On Sunday, Mill Road Capital Management LLC lowered its offer for Skullcandy to $6.25 per share. That still represented a 2.5 percent, or 15 cents per share, premium to the purchase price stipulated in Skullcandy’s previously announced definitive merger agreement with Incipio LLC. Mill Road had offered $6.50 a share August 13, but rescinded that offer within 24 hours after disclosing it had not been approved by potential lenders.

In submitting its lower bid Sunday, Mill Road “indicated to Skullcandy” that it was not prepared to execute the proposed merger agreement should Skullcandy’s board of directors accept it, according to a statement issued by Skullcandy.

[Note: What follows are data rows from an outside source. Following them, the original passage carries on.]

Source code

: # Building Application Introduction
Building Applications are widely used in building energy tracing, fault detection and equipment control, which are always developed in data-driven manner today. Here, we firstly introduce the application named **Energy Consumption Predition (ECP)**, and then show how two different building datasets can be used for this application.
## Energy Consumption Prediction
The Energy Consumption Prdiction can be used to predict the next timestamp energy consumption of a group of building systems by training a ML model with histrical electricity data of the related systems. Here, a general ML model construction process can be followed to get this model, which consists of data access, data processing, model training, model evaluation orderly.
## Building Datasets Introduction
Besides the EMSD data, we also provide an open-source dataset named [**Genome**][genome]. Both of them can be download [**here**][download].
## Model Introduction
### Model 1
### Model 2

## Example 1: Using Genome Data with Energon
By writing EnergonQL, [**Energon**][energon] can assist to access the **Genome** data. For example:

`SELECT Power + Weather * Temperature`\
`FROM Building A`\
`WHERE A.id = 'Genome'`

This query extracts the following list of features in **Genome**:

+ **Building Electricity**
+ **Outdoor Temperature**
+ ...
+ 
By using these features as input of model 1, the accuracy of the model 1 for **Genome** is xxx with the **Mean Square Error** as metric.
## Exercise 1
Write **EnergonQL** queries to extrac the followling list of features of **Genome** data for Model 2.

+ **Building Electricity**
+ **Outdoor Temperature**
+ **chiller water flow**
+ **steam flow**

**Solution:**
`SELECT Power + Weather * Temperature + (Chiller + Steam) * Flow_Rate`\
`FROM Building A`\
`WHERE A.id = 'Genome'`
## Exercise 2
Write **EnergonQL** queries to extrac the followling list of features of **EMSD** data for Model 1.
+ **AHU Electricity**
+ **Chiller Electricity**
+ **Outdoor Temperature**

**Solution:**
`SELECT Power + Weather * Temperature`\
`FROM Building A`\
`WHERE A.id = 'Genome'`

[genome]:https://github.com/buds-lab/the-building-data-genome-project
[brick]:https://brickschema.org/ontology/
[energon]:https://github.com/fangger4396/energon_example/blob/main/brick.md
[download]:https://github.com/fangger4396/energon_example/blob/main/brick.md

Furthermore, Mill Road told Skullcandy it was unwilling to pay the $6.6 million termination fee that would become payable to Incipio if Skullcandy were to terminate their merger agreement.

Based on these caveats, a “Strategic Transactions Committee” of Skullcandy’s board of directors determined that Mill Road’s latest proposal was unlikely to lead to a “superior proposal” as defined in its merger agreement with Incipio.

As a result, Skullcandy said it is obligated by its agreement with Incipio to cease negotiations and discussions with Mill Road and continue to recommend its stockholders tender their shares pursuant to the transaction with Incipio.

Skullcandy, which is based in San Francisco, traces its origins back to providing earbuds and other personal audio accessories to action sports enthusiasts. It also owns the Astro Gaming brand.